YOUR OBJECTIVE => Within the data below, state how many lines contain the string "Appendix". Provide the number only.

GIVEN INFORMATION =>
========

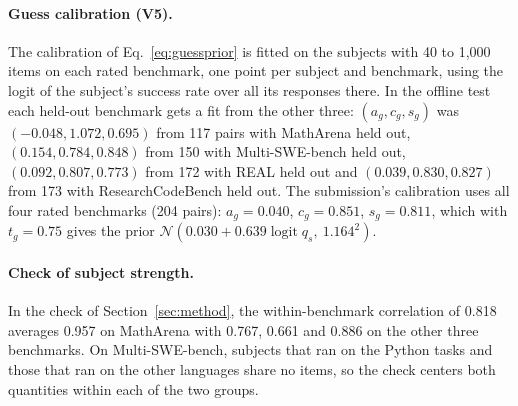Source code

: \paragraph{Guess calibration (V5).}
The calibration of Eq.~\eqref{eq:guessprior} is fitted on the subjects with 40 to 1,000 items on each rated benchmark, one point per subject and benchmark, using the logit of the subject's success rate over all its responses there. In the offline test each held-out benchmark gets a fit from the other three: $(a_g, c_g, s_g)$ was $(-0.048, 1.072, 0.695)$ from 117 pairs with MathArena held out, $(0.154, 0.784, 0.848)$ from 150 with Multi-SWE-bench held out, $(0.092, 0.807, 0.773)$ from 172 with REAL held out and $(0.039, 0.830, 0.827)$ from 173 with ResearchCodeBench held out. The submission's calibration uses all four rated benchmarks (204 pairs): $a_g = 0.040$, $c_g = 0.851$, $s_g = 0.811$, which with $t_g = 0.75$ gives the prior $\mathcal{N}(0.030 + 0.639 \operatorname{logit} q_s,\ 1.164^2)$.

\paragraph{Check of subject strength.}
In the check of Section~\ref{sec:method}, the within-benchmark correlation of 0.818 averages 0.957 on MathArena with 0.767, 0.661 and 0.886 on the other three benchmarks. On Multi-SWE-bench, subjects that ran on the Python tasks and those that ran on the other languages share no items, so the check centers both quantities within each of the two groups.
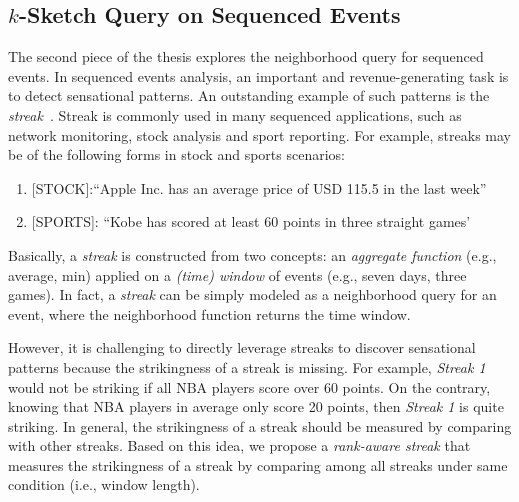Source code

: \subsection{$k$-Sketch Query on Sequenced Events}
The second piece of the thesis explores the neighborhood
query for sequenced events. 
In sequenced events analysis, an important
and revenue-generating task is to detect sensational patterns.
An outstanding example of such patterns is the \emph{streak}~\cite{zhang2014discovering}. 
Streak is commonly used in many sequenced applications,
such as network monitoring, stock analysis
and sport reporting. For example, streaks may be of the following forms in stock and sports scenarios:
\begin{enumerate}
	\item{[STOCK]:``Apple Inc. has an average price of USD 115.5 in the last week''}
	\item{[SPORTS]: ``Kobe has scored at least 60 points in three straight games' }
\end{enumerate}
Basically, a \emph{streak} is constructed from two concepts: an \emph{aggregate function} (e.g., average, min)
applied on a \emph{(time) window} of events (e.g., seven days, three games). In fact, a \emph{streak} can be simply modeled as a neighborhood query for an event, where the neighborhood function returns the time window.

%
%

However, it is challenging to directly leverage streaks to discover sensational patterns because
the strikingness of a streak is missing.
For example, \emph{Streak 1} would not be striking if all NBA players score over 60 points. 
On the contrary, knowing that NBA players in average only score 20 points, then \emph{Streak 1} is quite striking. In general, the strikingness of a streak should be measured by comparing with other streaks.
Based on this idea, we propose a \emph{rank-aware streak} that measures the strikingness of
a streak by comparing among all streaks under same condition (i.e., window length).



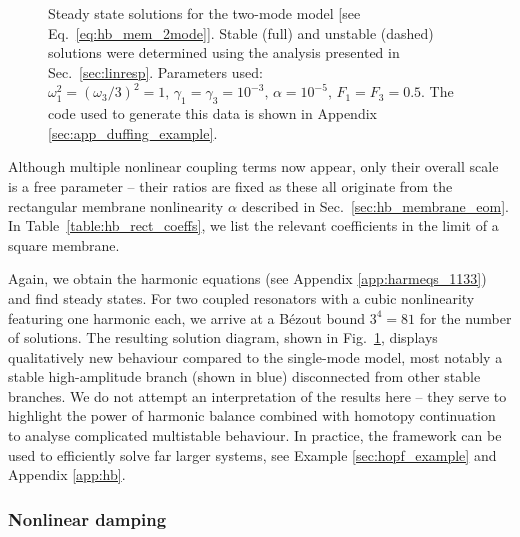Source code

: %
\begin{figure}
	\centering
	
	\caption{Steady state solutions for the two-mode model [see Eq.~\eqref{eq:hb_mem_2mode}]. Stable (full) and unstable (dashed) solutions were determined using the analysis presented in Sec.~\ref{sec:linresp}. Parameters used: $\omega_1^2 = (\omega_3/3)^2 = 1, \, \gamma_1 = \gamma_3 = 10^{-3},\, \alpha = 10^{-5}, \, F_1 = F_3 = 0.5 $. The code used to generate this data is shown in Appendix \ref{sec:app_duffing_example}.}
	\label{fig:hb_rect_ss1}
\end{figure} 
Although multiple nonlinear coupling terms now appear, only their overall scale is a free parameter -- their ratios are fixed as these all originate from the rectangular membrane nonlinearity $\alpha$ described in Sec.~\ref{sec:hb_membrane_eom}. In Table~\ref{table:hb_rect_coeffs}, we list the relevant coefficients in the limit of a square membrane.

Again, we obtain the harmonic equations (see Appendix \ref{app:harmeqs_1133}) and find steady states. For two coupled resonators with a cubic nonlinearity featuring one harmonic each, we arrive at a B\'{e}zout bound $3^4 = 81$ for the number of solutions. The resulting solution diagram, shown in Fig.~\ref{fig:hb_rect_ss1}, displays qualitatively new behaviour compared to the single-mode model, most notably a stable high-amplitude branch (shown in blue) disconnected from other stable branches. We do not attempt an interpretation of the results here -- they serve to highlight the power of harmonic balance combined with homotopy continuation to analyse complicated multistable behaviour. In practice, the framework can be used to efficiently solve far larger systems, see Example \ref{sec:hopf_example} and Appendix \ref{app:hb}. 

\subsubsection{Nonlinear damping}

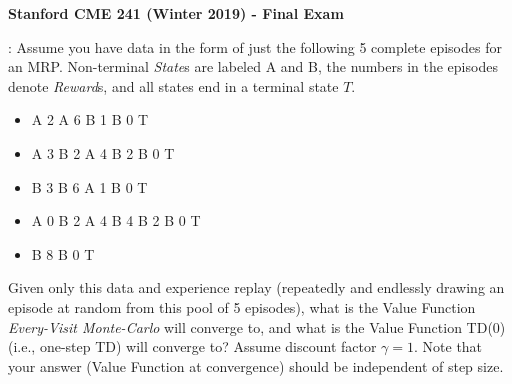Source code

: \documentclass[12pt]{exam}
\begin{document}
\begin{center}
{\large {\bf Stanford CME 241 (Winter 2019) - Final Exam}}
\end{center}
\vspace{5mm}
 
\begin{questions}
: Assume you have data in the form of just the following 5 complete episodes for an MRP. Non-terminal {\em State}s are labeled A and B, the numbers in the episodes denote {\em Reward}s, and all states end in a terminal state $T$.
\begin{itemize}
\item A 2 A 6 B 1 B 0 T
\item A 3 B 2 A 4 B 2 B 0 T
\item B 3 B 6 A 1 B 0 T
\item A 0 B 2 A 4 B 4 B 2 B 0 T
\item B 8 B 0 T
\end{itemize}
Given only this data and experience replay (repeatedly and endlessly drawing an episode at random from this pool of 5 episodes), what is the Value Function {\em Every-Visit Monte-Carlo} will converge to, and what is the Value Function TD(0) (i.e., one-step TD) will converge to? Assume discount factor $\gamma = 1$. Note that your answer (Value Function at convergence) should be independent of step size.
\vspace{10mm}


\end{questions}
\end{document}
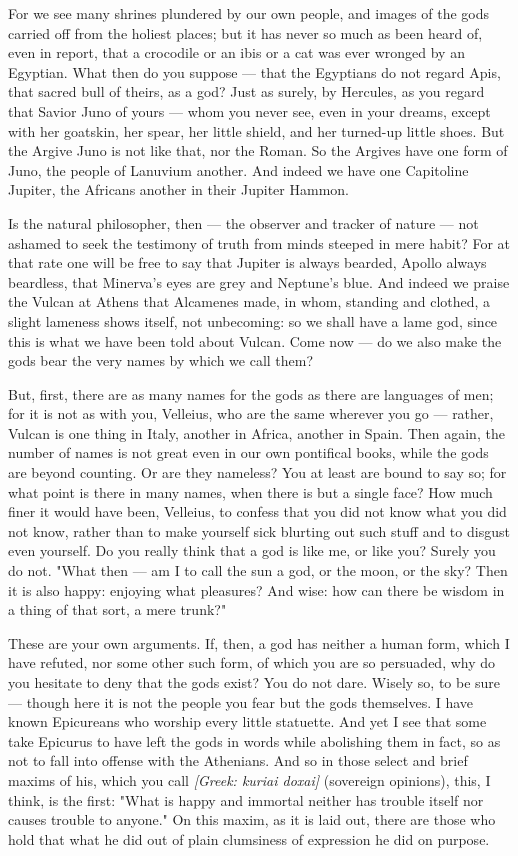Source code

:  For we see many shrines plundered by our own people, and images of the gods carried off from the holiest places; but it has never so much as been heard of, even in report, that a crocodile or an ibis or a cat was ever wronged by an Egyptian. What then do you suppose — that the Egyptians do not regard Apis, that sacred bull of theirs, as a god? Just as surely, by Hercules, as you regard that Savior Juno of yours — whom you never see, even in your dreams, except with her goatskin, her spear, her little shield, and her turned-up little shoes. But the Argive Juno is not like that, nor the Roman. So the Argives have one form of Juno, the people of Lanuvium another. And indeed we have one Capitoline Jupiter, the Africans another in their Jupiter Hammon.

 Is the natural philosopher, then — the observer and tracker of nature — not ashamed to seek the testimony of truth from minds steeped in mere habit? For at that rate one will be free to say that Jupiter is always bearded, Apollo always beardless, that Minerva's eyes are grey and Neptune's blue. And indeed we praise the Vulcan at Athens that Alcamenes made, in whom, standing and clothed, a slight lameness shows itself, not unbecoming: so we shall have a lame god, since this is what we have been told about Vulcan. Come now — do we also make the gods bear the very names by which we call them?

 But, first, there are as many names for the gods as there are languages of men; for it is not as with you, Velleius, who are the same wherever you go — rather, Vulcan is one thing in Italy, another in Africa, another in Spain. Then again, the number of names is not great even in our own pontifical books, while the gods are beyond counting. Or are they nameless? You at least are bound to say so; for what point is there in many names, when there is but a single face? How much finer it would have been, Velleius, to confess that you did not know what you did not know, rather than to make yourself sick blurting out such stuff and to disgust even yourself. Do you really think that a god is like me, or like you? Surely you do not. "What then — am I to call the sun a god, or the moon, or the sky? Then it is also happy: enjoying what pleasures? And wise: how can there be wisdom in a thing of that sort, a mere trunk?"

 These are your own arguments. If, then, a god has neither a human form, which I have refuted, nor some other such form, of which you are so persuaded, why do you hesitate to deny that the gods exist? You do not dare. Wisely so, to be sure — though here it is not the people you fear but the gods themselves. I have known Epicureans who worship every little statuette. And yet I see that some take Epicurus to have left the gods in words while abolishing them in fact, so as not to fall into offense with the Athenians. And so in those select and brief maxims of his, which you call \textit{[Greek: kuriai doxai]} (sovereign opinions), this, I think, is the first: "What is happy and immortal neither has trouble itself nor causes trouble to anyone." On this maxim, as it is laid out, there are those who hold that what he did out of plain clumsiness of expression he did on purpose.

========

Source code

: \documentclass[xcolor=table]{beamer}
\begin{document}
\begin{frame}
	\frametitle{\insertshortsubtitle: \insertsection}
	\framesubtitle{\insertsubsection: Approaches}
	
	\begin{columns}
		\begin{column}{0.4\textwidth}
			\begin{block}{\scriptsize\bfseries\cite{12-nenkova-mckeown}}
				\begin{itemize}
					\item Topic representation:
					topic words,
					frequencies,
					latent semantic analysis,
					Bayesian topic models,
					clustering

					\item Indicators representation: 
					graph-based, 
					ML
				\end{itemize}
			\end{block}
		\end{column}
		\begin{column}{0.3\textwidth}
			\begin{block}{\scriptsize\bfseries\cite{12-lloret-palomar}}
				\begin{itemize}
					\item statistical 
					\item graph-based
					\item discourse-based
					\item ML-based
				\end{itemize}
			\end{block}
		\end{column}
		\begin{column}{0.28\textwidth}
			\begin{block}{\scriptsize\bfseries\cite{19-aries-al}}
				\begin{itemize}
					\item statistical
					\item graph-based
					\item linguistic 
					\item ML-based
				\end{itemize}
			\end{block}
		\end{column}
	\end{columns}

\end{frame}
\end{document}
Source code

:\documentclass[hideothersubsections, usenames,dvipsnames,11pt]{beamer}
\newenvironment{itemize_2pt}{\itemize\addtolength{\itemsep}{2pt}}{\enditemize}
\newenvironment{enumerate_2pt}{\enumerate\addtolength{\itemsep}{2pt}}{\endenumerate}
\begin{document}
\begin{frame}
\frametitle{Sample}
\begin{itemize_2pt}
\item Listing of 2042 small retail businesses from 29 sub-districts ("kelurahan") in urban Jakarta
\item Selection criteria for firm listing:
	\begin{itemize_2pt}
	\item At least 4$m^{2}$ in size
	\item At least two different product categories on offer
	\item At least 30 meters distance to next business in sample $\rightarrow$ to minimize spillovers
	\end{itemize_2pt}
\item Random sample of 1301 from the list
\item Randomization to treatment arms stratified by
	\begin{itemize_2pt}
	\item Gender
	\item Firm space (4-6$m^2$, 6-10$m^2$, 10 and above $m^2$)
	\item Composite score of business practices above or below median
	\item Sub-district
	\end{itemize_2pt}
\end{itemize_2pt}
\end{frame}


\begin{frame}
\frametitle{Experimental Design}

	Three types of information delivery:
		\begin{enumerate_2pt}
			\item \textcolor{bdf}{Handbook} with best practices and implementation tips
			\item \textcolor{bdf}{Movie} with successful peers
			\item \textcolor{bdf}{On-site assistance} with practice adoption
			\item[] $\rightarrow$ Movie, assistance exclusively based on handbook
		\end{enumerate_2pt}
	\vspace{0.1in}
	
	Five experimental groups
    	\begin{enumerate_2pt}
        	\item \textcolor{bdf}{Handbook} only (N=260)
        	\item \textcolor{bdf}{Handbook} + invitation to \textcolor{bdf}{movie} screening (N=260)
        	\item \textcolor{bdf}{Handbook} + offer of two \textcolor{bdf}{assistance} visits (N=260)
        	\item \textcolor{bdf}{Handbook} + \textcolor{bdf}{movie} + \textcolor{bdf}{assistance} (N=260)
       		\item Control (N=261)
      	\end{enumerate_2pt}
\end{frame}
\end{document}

========

SOLUTION TO THE EXERCISE => 2